Records excerpted from a collection
Start of Block
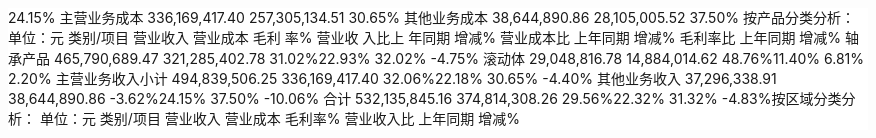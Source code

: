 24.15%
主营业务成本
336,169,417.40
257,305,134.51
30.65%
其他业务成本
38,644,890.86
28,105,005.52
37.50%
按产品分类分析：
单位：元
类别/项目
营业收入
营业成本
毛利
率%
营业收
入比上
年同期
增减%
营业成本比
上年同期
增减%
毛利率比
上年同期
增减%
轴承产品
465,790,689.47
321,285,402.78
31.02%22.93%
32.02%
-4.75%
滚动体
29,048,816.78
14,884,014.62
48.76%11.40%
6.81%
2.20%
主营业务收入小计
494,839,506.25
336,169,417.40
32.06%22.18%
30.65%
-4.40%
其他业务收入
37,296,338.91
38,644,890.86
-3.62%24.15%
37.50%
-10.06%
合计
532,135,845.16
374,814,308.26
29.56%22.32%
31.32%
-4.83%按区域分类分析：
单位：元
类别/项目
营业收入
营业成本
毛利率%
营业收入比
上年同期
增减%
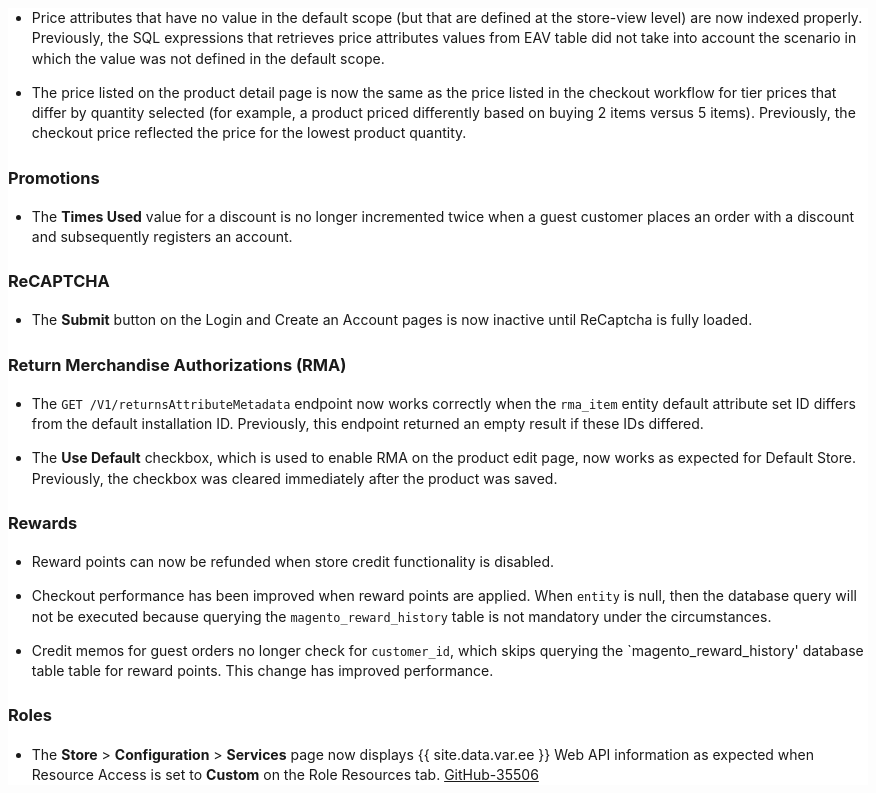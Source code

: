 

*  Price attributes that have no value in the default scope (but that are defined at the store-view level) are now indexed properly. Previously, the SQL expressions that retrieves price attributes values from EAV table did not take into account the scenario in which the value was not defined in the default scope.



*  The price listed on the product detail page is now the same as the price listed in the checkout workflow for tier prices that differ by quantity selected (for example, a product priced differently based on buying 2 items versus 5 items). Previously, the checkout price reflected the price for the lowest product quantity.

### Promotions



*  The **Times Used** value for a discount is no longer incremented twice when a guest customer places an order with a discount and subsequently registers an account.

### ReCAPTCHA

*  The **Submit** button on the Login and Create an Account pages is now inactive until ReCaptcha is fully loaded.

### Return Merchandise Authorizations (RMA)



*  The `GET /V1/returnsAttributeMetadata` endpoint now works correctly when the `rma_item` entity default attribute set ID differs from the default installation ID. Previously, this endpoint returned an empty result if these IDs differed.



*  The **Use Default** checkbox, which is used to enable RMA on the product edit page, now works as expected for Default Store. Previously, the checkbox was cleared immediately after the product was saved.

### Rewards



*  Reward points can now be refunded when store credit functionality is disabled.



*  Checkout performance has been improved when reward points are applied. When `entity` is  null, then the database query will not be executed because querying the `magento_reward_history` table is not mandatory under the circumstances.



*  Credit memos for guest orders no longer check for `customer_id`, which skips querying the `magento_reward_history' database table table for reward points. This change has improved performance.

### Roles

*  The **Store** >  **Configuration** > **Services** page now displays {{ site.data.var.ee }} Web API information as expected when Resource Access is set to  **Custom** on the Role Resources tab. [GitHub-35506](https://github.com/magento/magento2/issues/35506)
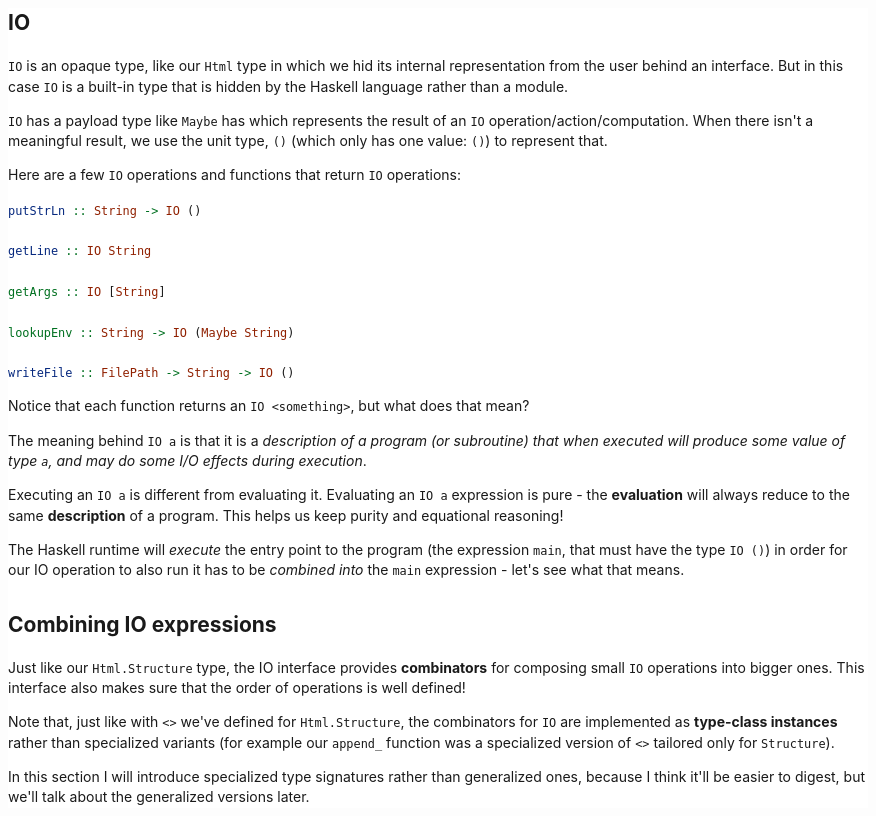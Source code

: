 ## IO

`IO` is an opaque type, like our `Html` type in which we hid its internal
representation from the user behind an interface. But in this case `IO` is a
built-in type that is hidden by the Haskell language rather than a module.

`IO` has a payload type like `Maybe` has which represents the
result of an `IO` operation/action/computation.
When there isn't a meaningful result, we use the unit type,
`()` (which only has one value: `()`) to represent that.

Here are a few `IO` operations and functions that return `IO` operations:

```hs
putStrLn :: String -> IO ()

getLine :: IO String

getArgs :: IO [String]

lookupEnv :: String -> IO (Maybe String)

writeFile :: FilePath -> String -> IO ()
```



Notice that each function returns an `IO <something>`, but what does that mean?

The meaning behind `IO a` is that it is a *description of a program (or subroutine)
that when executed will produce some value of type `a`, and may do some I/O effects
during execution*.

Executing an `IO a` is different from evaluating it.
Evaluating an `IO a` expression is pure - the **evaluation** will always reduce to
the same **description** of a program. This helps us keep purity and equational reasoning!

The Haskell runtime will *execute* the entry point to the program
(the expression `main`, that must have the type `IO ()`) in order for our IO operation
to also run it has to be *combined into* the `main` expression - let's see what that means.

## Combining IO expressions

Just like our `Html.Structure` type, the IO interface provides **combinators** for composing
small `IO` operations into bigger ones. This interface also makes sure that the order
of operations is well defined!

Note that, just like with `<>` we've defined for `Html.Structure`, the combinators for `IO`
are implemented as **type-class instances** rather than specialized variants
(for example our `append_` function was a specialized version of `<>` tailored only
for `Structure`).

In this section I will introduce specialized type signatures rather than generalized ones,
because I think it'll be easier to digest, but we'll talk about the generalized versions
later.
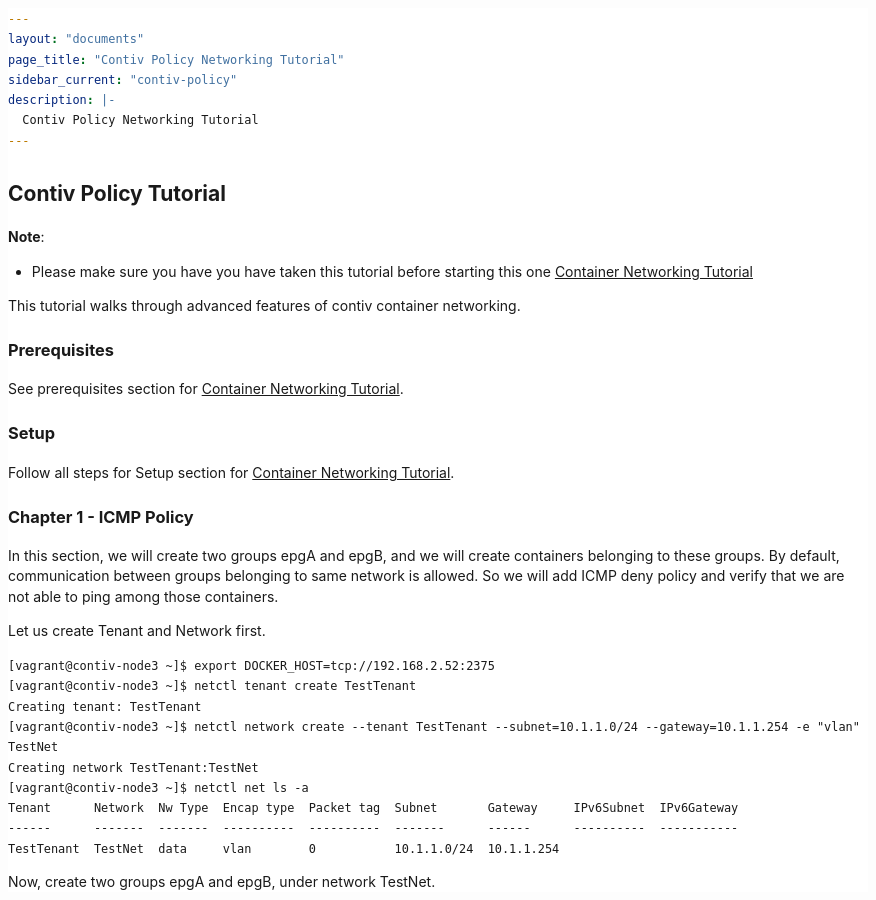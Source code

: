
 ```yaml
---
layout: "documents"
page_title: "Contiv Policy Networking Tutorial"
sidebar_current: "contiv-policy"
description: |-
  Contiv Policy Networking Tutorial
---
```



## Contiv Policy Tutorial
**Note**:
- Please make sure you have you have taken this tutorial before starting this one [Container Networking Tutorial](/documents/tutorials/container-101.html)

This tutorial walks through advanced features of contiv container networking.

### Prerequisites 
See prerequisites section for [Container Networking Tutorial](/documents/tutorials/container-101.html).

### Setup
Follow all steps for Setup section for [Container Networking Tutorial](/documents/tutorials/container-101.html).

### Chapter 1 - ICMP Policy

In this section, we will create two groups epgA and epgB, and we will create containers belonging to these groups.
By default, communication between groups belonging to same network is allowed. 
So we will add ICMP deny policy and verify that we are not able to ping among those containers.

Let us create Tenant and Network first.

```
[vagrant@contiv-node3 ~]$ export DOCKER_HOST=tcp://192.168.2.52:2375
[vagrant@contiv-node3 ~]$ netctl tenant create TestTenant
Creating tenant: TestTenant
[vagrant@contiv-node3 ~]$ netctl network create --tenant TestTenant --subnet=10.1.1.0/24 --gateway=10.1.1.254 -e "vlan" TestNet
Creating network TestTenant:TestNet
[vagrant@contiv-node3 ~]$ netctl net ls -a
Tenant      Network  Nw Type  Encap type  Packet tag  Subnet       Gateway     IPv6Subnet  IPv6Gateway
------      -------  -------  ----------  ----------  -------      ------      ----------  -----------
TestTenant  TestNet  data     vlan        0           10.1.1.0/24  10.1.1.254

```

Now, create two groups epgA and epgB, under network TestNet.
End of Block
● **Directions for this task**: Examine each line of the records above and tally those with the string "Haskell". State the total alone.

● **Worked solution**: 2